You are not logged in.
Hi folks, working on a little project at the moment in C that stores data in a text file, one item per line. I've got the functions for listing the contents of the file and for adding new lines to it, but I've reached a point where I'm a bit stuck. One of the functions I want this program to have is the ability to remove a specific line, so I would be able to run "program -r <line-number>" and the program would go through the file, remove that line and all would be done.
What I haven't been able to find is much on how exactly to do this. There doesn't appear to be a function for deleting a line from a file, though people suggest copying the program line-by-line to a new file and simply omitting the line that I want to remove, then removing the original file and renaming the new one. The problem there is that I don't seem to be finding anything that really explains how to do that and it's really starting to frustrate me. I know that, perhaps, C isn't the 'best' language to be doing this but I really needed to do something so this was it.
Would anybody be able to provide an example/link to a method for doing this? I'd be very grateful if someone could.
Thanks,
Joel.
Offline
You could either read the contents of the file in your C program, and when you're done write everything back except what you don't want anymore.
You could also try and seek to the line you want to remove and then try to remove from there to the end of the line, maybe.

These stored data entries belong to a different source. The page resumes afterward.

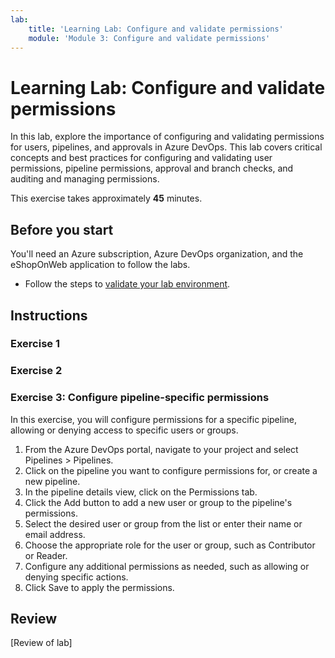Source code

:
 ```yaml
---
lab:
    title: 'Learning Lab: Configure and validate permissions'
    module: 'Module 3: Configure and validate permissions'
---
```


# Learning Lab: Configure and validate permissions

In this lab, explore the importance of configuring and validating permissions for users, pipelines, and approvals in Azure DevOps. This lab covers critical concepts and best practices for configuring and validating user permissions, pipeline permissions, approval and branch checks, and auditing and managing permissions.

This exercise takes approximately **45** minutes.

## Before you start

You'll need an Azure subscription, Azure DevOps organization, and the eShopOnWeb application to follow the labs.

- Follow the steps to [validate your lab environment](APL2001_M00_Validate_Lab_Environment.md).

## Instructions

### Exercise 1

### Exercise 2

### Exercise 3: Configure pipeline-specific permissions

In this exercise, you will configure permissions for a specific pipeline, allowing or denying access to specific users or groups.

1. From the Azure DevOps portal, navigate to your project and select Pipelines > Pipelines.
2. Click on the pipeline you want to configure permissions for, or create a new pipeline.
3. In the pipeline details view, click on the Permissions tab.
4. Click the Add button to add a new user or group to the pipeline's permissions.
5. Select the desired user or group from the list or enter their name or email address.
6. Choose the appropriate role for the user or group, such as Contributor or Reader.
7. Configure any additional permissions as needed, such as allowing or denying specific actions.
8. Click Save to apply the permissions.

## Review

[Review of lab]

A line can of course be recognized by the \r and \n combinations (\r\n for windows, \n for linux, \r for (older) mac installations), so finding out how many \n's there are is finding out how many lines there are.
Could this help?
Offline
That's what I've been told to do, but I'm not really sure how I would go about it, if I'm honest. I've found a couple of things that might help and I'm reading them at the moment, but I am genuinely stuck at this point. :S
Offline
I know that, perhaps, C isn't the 'best' language to be doing this but I really needed to do something so this was it.
.
Funny, this is the exact reason I learned Perl. which is funny because Perl would be perfect for this
There are a couple of routes that you could take with this, I think that the best may be to read each line of the file into a linked list of structs with each struct containing the string, and a pointer to the next struct (C programming 101), and then iterate through to the line that you want to remove. once you get to struct n-1, set that pointer to n+1(which is stored in struct n) thereby skipping over n. then write the resulting linked list back to a file line by line.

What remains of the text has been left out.